Yanyi Huang


2026

Large language models (LLMs) have shown strong performance on hard reasoning and general instruction-following tasks. However, when sampling multiple outputs for the same prompt, they often produce highly homogeneous, repetitive responses, resulting in inefficient exploration. This limits the gains from test-time scaling and constrains the upper bound of RL training. We attribute this issue in part to supervised fine-tuning (SFT): when a single prompt is paired with multiple reference responses, the model is trained to generate diverse outputs under the same prior condition, which induces optimization interference and can lead to diversity collapse. To address this, we propose Prefix-Conditioned SFT (P-SFT), a simple yet effective method that constructs semantically consistent yet distributionally distinct prior contents to different responses, thereby projecting the instruction into distinct latent regions to establish diverse prior distributions and decouple the one-to-many mapping.
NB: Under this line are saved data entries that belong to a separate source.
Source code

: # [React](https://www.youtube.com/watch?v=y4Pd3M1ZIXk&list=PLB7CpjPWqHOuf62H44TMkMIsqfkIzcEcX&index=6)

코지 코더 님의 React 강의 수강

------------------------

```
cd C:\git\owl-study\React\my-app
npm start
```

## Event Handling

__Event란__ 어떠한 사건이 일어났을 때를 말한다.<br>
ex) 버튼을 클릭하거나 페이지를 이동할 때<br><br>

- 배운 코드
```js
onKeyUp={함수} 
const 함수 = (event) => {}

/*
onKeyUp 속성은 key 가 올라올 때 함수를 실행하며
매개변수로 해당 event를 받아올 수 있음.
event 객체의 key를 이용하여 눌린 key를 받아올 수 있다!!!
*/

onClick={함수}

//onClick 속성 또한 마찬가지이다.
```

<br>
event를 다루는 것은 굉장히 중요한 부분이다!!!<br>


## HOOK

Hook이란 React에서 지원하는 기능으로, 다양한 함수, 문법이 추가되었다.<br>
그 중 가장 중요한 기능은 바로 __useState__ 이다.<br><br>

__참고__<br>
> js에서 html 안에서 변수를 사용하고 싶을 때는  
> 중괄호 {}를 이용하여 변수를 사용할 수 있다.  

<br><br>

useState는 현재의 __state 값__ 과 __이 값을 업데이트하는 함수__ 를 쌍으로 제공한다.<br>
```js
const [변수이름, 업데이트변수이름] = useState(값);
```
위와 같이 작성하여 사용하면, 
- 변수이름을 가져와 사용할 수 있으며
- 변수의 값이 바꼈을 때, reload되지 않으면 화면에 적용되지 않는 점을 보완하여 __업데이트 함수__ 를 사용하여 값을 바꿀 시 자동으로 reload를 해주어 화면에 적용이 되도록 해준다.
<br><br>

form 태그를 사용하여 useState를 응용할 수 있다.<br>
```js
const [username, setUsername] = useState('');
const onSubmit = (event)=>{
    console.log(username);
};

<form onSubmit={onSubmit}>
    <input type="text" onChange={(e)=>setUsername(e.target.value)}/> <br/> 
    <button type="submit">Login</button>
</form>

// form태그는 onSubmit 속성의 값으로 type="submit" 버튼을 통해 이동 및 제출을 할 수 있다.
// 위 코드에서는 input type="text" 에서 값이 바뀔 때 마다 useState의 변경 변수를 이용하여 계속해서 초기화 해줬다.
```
Experiments on large reasoning language models show that our approach improves absolute performance by 5.3% and increases generation diversity by 198.3% on average, while substantially enhancing output diversity and test-time scaling. Notably, even without any additional training, our prefixing strategy can be applied at inference time alone and still yields significant gains in both diversity and reasoning performance for instruction-tuned LLMs and reasoning-enhanced models.